My mother never really learnt to speak German. After various trips to see us, she had amassed a varied vocabulary of random words. She learnt some words out of necessity, like wauwau, the sound dogs make in German and the name Miss M has given her stuffed dog. Sometimes the circumstances meant she would never forget a word. DB is Deutsche Bahn, the German railway company, and Bahnhof means train station. She had this revelation after nearly 20 minutes of following my Dad, who was following the ‘DB’ signs while looking for the train station. Only then did they discover that they were already in the station and ‘DB’ was just a logo.
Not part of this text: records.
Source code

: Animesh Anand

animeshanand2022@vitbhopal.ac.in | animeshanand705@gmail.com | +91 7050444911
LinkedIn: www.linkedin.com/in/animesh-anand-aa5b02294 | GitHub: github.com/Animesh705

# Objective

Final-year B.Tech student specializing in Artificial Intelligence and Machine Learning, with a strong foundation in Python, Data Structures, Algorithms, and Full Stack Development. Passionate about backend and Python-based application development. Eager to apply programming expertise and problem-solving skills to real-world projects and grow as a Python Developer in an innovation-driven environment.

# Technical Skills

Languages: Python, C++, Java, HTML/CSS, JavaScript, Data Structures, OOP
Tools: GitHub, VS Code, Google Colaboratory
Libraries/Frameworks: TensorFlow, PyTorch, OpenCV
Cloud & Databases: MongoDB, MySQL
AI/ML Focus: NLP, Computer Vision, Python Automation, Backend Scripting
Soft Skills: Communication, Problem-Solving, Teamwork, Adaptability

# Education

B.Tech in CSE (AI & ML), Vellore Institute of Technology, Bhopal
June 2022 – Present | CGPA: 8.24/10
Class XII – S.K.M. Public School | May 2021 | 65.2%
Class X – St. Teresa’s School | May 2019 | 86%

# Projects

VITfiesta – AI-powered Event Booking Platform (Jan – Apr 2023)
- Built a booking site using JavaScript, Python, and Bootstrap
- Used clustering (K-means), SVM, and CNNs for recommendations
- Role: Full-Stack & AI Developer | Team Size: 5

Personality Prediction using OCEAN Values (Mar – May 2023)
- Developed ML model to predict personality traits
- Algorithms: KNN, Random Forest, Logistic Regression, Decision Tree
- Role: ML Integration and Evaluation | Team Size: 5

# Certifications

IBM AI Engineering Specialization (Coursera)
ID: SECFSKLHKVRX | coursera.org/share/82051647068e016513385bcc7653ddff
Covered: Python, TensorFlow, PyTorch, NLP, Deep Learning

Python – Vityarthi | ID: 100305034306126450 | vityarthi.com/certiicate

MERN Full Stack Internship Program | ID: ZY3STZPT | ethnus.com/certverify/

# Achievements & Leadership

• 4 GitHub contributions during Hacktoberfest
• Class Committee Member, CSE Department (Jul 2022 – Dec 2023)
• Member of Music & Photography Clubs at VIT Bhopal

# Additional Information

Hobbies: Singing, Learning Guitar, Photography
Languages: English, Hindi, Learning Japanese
Some words she just liked.
She would have learnt the wordBlindgänger because she liked it, not because it was particularly useful. It has two parts:
- Blind (i as in the first ‘i’ in Indian) means (drumroll please): blind.
- Gänger(pronounced a bit like Ghengis): from Gang, which has various meanings related to going, like gait (how someone walks), course (3 course meal), gear (in a car) or aisle.
Taken together, a Blindgänger sounds like a person who walks around without watching where they are going. Perhaps it is someone, who goes through life blindly, or with blinkers on.
A Blindgänger is a bomb, an unexploded shell, a dud, a blind shell.
Not an easy process
More than 70 years have passed since the end of WWII, yet we still regularly find Blindgänger throughout our state (North Rhine Westphalia). Frequently, one will be uncovered during construction works, so the experts will be called to retrieve and diffuse it. Depending on the location, this can involve mass evacuations, road and Autobahn closures and temporary delays to train travel.
Just today, a Blindgänger was found in Duisburg (about 55km away). The bomb squad will diffuse it this evening. In preparation, around 200 people will be evacuated and the Autobahn A40 will be closed. Earlier this afternoon, the bomb squad successfully diffused another 1 tonne bomb in Recklinghausen (67km away). This is just an average day in our state.
One for your dictionary, Mum
I can imagine my Mum hearing the word on the radio today and trying to work out what it meant from her limited German. Probably, she would have gotten it wrong, but the images the word created would have made her laugh. And then she would have stored the word away in her memory to use at some opportune moment.